The demand for SD-WAN is increasing because companies understand the importance of flexible, on-demand networking to meet their needs and support new business models.
FREMONT, CA : Software-defined networking, or SDN, influenced the networking landscape for about a decade. It developed a framework for on-demand infrastructure (such as OpenStack) to abstract network abilities from the underlying hardware and servers.
The SDN era has come to an end. SD-WAN (software-defined wide area networking) is taking its place, allowing businesses to manage development, performance, and security better. SD-WAN enables users to encrypt traffic and distribute data flows across multiple links, laying the groundwork for the transition to a secure access service edge (SASE).
What Happened to Software-Defined Networking?
The software-defined networking era has come to an end. The growth of SD-WAN as SDN's successor has been fueled by the development of cloud infrastructure and applications. SDN's emphasis on LAN-side networking is no longer competitive in the WAN space.
Organizations are looking for three things: they increasingly depend on cloud infrastructure and connections to multiple clouds: flexibility, resilience, and manageability. SDN cannot compete with it.
The Rise of Wide Area Networking
The cloud computing trend has settled into a market controlled by a few mega cloud service providers. Virtual computing, containerized workloads, and cloud-based systems are all used by businesses to operate clouds.

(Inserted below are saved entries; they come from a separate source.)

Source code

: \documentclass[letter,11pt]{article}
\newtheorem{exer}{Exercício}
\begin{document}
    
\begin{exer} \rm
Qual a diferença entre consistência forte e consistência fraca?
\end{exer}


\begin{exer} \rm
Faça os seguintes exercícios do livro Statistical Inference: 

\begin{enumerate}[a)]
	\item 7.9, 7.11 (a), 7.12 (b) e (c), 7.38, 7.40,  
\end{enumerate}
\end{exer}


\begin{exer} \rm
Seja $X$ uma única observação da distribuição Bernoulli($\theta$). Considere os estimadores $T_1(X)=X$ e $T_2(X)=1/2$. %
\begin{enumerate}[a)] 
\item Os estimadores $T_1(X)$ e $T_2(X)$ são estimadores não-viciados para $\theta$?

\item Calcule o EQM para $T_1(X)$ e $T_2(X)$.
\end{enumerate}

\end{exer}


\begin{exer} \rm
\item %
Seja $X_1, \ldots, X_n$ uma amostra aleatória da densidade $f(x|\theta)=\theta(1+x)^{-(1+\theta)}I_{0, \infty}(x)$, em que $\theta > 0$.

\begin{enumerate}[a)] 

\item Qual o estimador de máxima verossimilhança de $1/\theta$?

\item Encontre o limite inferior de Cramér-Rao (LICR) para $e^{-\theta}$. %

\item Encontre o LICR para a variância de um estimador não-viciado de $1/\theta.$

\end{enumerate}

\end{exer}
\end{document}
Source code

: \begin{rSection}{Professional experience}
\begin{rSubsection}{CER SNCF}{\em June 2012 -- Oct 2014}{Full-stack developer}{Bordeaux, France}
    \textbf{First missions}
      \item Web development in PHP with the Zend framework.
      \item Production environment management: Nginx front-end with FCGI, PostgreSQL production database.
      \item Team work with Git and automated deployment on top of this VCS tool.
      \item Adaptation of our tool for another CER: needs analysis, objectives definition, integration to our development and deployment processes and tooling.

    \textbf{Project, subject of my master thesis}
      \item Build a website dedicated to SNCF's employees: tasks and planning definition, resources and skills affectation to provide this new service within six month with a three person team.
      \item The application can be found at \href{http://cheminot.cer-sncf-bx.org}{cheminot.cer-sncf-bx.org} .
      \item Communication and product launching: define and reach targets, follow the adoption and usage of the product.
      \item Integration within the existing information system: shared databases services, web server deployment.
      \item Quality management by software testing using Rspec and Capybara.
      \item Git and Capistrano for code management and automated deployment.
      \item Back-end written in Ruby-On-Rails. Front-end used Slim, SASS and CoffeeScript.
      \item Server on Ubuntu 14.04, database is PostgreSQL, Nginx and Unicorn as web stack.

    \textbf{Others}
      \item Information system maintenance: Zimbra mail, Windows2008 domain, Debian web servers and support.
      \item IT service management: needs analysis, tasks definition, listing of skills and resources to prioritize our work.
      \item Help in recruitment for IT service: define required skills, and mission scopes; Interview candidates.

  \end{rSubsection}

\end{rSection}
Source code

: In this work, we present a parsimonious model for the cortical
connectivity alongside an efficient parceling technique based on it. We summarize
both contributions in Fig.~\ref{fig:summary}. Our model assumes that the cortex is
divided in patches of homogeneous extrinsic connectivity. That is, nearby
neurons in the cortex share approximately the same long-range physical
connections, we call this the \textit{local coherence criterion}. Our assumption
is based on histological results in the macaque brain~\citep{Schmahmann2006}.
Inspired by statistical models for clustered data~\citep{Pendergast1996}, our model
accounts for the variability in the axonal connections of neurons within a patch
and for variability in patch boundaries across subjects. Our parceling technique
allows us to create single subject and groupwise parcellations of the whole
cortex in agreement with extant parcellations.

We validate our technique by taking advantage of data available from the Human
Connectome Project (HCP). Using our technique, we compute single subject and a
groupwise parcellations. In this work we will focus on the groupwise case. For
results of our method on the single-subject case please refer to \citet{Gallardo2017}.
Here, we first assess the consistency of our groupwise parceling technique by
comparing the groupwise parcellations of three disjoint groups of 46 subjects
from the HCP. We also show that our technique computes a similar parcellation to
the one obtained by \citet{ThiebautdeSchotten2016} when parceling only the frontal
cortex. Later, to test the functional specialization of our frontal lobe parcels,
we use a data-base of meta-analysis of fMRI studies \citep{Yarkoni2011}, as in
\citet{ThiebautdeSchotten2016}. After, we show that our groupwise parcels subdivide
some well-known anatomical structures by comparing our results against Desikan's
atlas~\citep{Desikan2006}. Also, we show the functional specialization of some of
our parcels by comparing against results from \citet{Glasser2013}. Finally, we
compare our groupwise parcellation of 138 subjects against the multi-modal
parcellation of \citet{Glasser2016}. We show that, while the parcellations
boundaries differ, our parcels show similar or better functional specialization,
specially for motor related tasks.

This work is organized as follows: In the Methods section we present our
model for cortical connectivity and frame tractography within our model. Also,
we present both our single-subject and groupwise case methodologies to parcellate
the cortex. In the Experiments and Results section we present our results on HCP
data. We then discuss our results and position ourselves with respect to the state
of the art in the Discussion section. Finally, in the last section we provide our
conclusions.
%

However, they need a reliable and stable connection between this private infrastructure and their other on-demand infrastructure hosted in public clouds. As business models shift to cloud-first and cloud-native deployments, interconnectivity will become even more critical.
These same companies struggle to secure and maintain remote, mobile field force, and executive home office connections during the ongoing pandemic. SD-WAN makes transfers, adds, updates, and deletions easier to incorporate.
Prioritize Security with SD-WAN
According to an informal industry survey, most companies turn to SD-WAN to help secure their networks and safeguard their users wherever they connect to the Internet. SD-WAN will assist the team in securing the network in a variety of ways:
Containerization: Software can be containerized on edge devices and combined with the service provider's current security applications or firewalls for SASE solutions.
Encryption: Data can be encrypted between endpoints on the organization's network edge.
Distribution: Multiple bonded Internet connections can be used to distribute traffic, obscuring data flow and avoiding man-in-the-middle attacks.
SD-WAN offers a strong foundation on which businesses can create a SASE while preventing vendor lock-in by allowing them to select their preferred security vendor. This arrangement will also benefit telecommunication companies and service providers, as it offers more flexibility for customer security vendor requirements.